Tuesday, August 12, 2008

Tips on writing rhymes

• Forget the vocabulary you most readily associate with the hip hop genre. Open your mind to all vocabulary. There is no established protocol of acceptable words in rap. Rap is poetry and poetry is literarily infinite.

• Be patient. If there’s something you want to express that is complex and difficult to realize, work through it. Take it one line at a time and make it happen. Do you want to be the rapper or the fan? The fan waits around for the rapper to articulate what he himself cannot.

• Avoid committing to a phrase or word choice immediately after you write it. While looking for its rhyming counterpart, a better option may emerge. Always be willing to revise your work, both for the sake of discovering which words sound best together and maximizing the originality of your choice of words. I can’t tell you how many times I wrote ‘beautiful’ for lack of a more creative choice, then later replaced it with either a better-sounding or more unique adjective:

Example:
Lay upon my mattress beautiful Catholic actress (rhymes better)

Girl with the beautiful musical face (more original)

It’s all true if it’s according to you, but you should always use a mirror look at your reflection when you think things through (more accurate – self-evaluation was what I really meant when I initially wrote ‘use a mirror’)
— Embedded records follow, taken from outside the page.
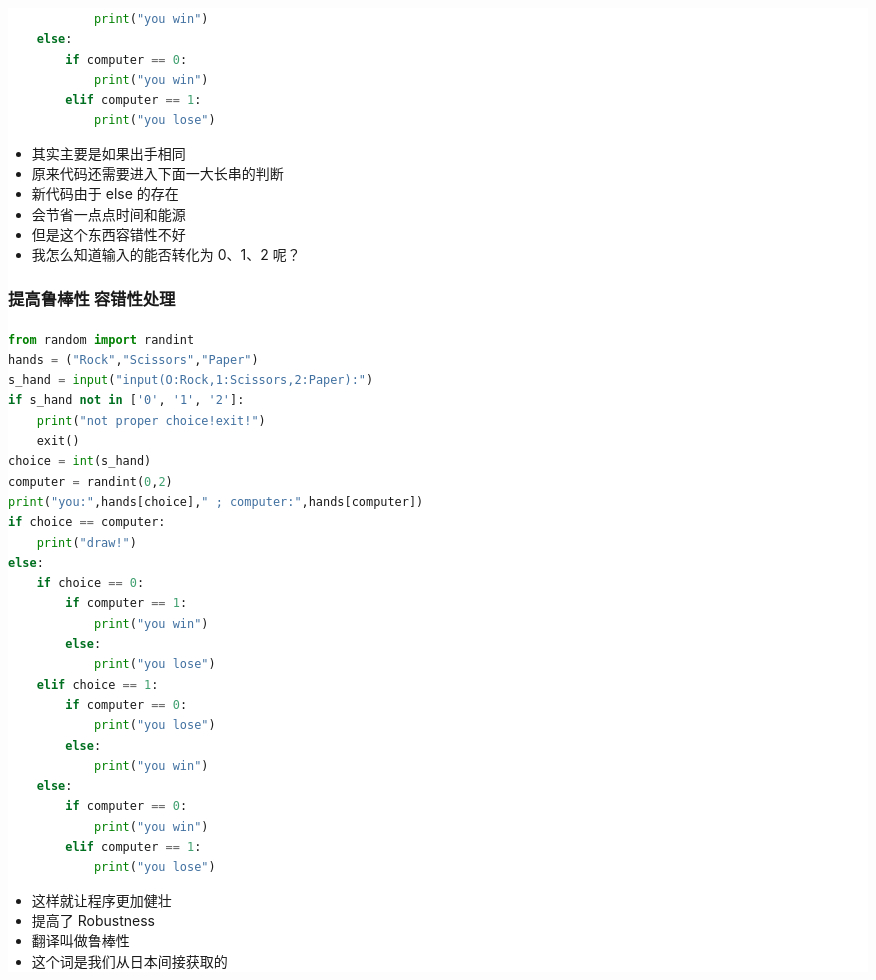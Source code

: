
 ```python
            print("you win")
    else:
        if computer == 0:
            print("you win")
        elif computer == 1:
            print("you lose")
```

- 其实主要是如果出手相同
- 原来代码还需要进入下面一大长串的判断
- 新代码由于 else 的存在
- 会节省一点点时间和能源
- 但是这个东西容错性不好
- 我怎么知道输入的能否转化为 0、1、2 呢？

### 提高鲁棒性 容错性处理

```python
from random import randint
hands = ("Rock","Scissors","Paper")
s_hand = input("input(O:Rock,1:Scissors,2:Paper):")
if s_hand not in ['0', '1', '2']:
	print("not proper choice!exit!")
	exit()
choice = int(s_hand)
computer = randint(0,2)
print("you:",hands[choice]," ; computer:",hands[computer])
if choice == computer:
    print("draw!")
else:
    if choice == 0:
        if computer == 1:
            print("you win")
        else:
            print("you lose")
    elif choice == 1:
        if computer == 0:
            print("you lose")
        else:
            print("you win")
    else:
        if computer == 0:
            print("you win")
        elif computer == 1:
            print("you lose")
```

- 这样就让程序更加健壮
- 提高了 Robustness
- 翻译叫做鲁棒性
- 这个词是我们从日本间接获取的
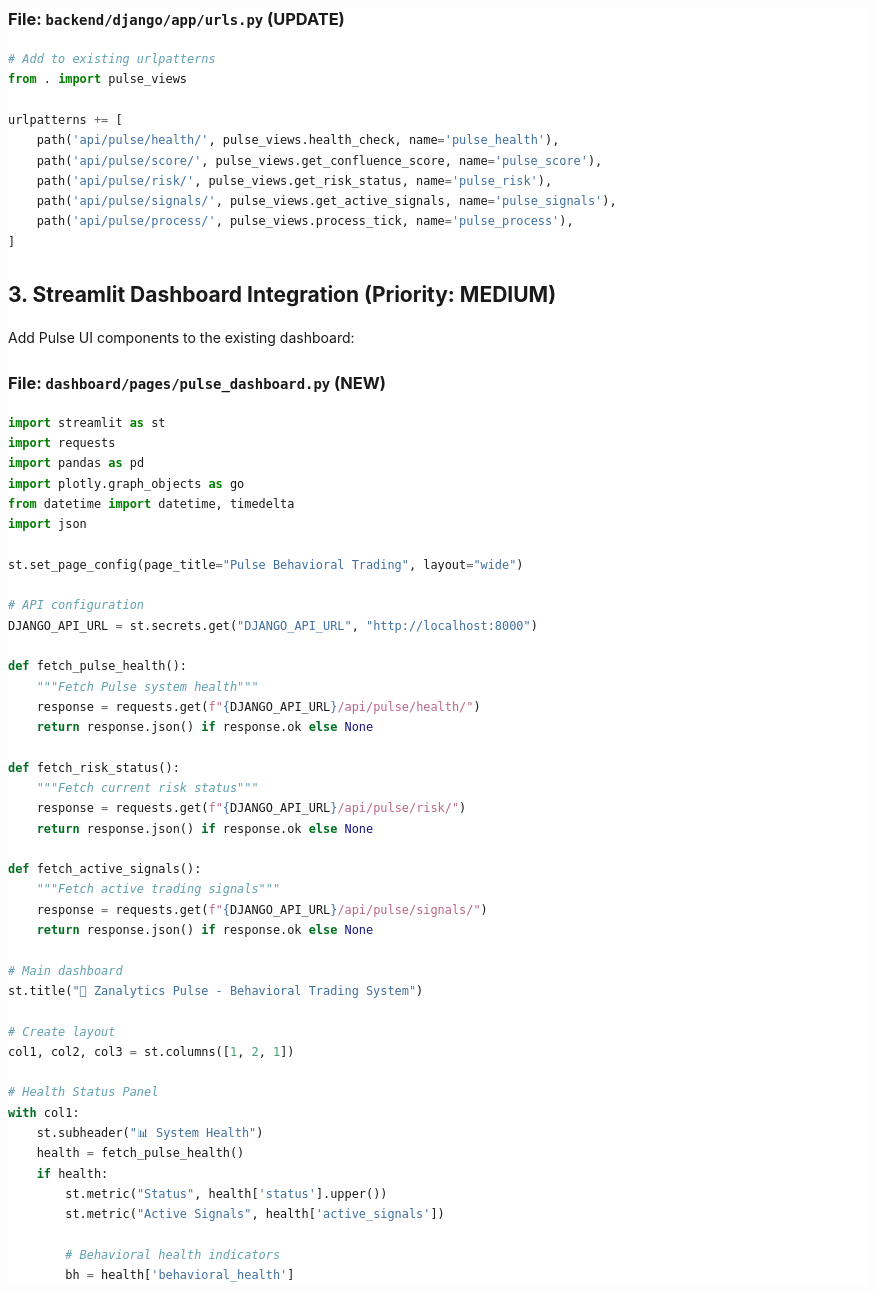 ### File: `backend/django/app/urls.py` (UPDATE)
```python
# Add to existing urlpatterns
from . import pulse_views

urlpatterns += [
    path('api/pulse/health/', pulse_views.health_check, name='pulse_health'),
    path('api/pulse/score/', pulse_views.get_confluence_score, name='pulse_score'),
    path('api/pulse/risk/', pulse_views.get_risk_status, name='pulse_risk'),
    path('api/pulse/signals/', pulse_views.get_active_signals, name='pulse_signals'),
    path('api/pulse/process/', pulse_views.process_tick, name='pulse_process'),
]
```

## 3. Streamlit Dashboard Integration (Priority: MEDIUM)

Add Pulse UI components to the existing dashboard:

### File: `dashboard/pages/pulse_dashboard.py` (NEW)
```python
import streamlit as st
import requests
import pandas as pd
import plotly.graph_objects as go
from datetime import datetime, timedelta
import json

st.set_page_config(page_title="Pulse Behavioral Trading", layout="wide")

# API configuration
DJANGO_API_URL = st.secrets.get("DJANGO_API_URL", "http://localhost:8000")

def fetch_pulse_health():
    """Fetch Pulse system health"""
    response = requests.get(f"{DJANGO_API_URL}/api/pulse/health/")
    return response.json() if response.ok else None

def fetch_risk_status():
    """Fetch current risk status"""
    response = requests.get(f"{DJANGO_API_URL}/api/pulse/risk/")
    return response.json() if response.ok else None

def fetch_active_signals():
    """Fetch active trading signals"""
    response = requests.get(f"{DJANGO_API_URL}/api/pulse/signals/")
    return response.json() if response.ok else None

# Main dashboard
st.title("🎯 Zanalytics Pulse - Behavioral Trading System")

# Create layout
col1, col2, col3 = st.columns([1, 2, 1])

# Health Status Panel
with col1:
    st.subheader("📊 System Health")
    health = fetch_pulse_health()
    if health:
        st.metric("Status", health['status'].upper())
        st.metric("Active Signals", health['active_signals'])
        
        # Behavioral health indicators
        bh = health['behavioral_health']
```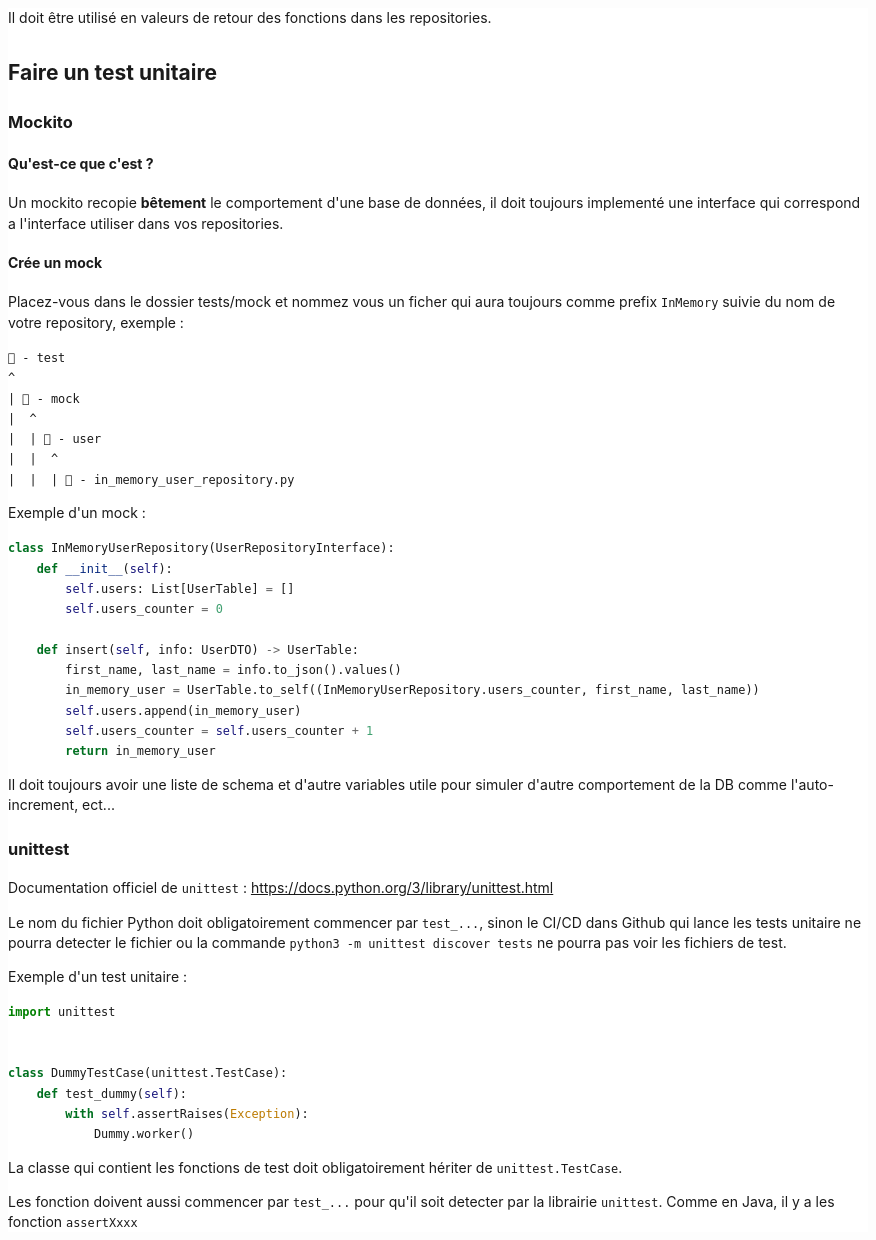 Il doit être utilisé en valeurs de retour des fonctions dans les repositories.

## Faire un test unitaire
### Mockito
#### Qu'est-ce que c'est ?
Un mockito recopie **bêtement** le comportement d'une base de données, il doit toujours implementé une interface qui correspond a l'interface utiliser dans vos repositories.

#### Crée un mock
Placez-vous dans le dossier tests/mock et nommez vous un ficher qui aura toujours comme prefix `InMemory` suivie du nom de votre repository, exemple :
```
📁 - test
^
| 📁 - mock
|  ^
|  | 📁 - user
|  |  ^
|  |  | 📄 - in_memory_user_repository.py
```

Exemple d'un mock :
```python
class InMemoryUserRepository(UserRepositoryInterface):
    def __init__(self):
        self.users: List[UserTable] = []
        self.users_counter = 0

    def insert(self, info: UserDTO) -> UserTable:
        first_name, last_name = info.to_json().values()
        in_memory_user = UserTable.to_self((InMemoryUserRepository.users_counter, first_name, last_name))
        self.users.append(in_memory_user)
        self.users_counter = self.users_counter + 1
        return in_memory_user
```
Il doit toujours avoir une liste de schema et d'autre variables utile pour simuler d'autre comportement de la DB comme l'auto-increment, ect...

### unittest 
Documentation officiel de `unittest` : https://docs.python.org/3/library/unittest.html

Le nom du fichier Python doit obligatoirement commencer par `test_...`, sinon le CI/CD dans Github qui lance les tests unitaire ne pourra detecter le fichier ou la commande `python3 -m unittest discover tests` ne pourra pas voir les fichiers de test.

Exemple d'un test unitaire :
```python
import unittest


class DummyTestCase(unittest.TestCase):
    def test_dummy(self):
        with self.assertRaises(Exception):
            Dummy.worker()
```
La classe qui contient les fonctions de test doit obligatoirement hériter de `unittest.TestCase`.

Les fonction doivent aussi commencer par `test_...` pour qu'il soit detecter par la librairie `unittest`.
Comme en Java, il y a les fonction `assertXxxx`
• The punch line of a joke is more satisfying when everything leading up to it is funny. The setup of a joke is part of the punch line. In the same way, every word you write is part of the rhyme. Alliteration increases the momentum of the rhyme and makes the words sound like they belong together. Many rappers give you one rhyme for every two bars, as in the classic, “My name is Chris Burns and I’m here to say, I rock the microphone in a major way.” Why waste two bars on one rhyme when you can use alliteration to create a sea of similar sounds?

Example:

Bar 1. thank God I don’t stutter, my words are butter, a plethora of odd
Bar 2. utterances, sentences with a penchant for senselessness,
Bar 3. it’s my sensible nature I’m sensitive and simply a hater,
Bar 4. I tend to degrade that which was meant to be greater.





• Visualize that the set of words in a line you wrote is a city skyline. Each sound is a different-sized building. When you write the next line, try to build an equal skyline:

I like you like like like you like high school
you’re bright &cool like white Nikes & ice cubes

• By no means does a rhyme need to be written linearly. If you have a specific phrase in mind that you feel is the perfect way to end a verse, write it down. Then go back and decide how you can set it up to rhyme. Below, I’ve numbered the order in which I wrote each of these rhyming phrases. Note the contrast between the origin of the content and when it appears within the verse:

1. lower-back tattoo
2. at or too
3. new latitudes
4. bad achoo

The eventual structure:

I resent sentences ending with at or too, bad sneeze is a disease, it’s called ‘bad achoo,’
girls keep getting the same lower-back tattoo, I keep liking them, no, I’m not mad at you, I breathe in and ascend to new latitudes

• The beauty of writing before you record is that you can rhyme retroactively, and that is truly a gift.





Tips on recorded rap:


• Resist the temptation to inform a girl* that she is your muse or source of inspiration. If you’ve written a song for a girl, tell her you want her to hear it and give her a copy. Let your music do the talking. If she doesn’t realize it’s about her, she doesn’t deserve the song, I mean, she doesn’t even know you for gosh sakes.

*feminine gender randomly used

• Don’t release a song to your friends or fans when you know it can be improved with a couple more days’ or weeks’ worth of work. You want nothing more than to share your finished product with others – the praise, the acclaim, the feedback – but it’s always worth making it as good as it can be before you take that step.

• Be aware that listeners generally accept the content of a rapper’s lyrics as his personality. If you can’t beat up the biggest bully in school then don’t say you can in a rap, because you won’t be able to back it up in reality. It’s far more effective to acknowledge that, of course, he is physically stronger, but you’re smart enough to destroy his credibility with your vocalized, poetic thoughts.

• Part of the reason the rap genre is considered so ‘real,’ aside from its rough inner-city origins, is because rappers usually express themselves in a way that is stripped of these literary devices (such as metaphor and symbolism) so frequently found in rock & roll lyrics. The result: as listeners we know a lot more about Eminem’s family life than we do of U2’s Bono. Rap lyrics are traditionally very personal. Protect yourself – spitting 16 bars about your significant other, your parents or your best friend is an excellent way to increase the vulnerability of those relationships.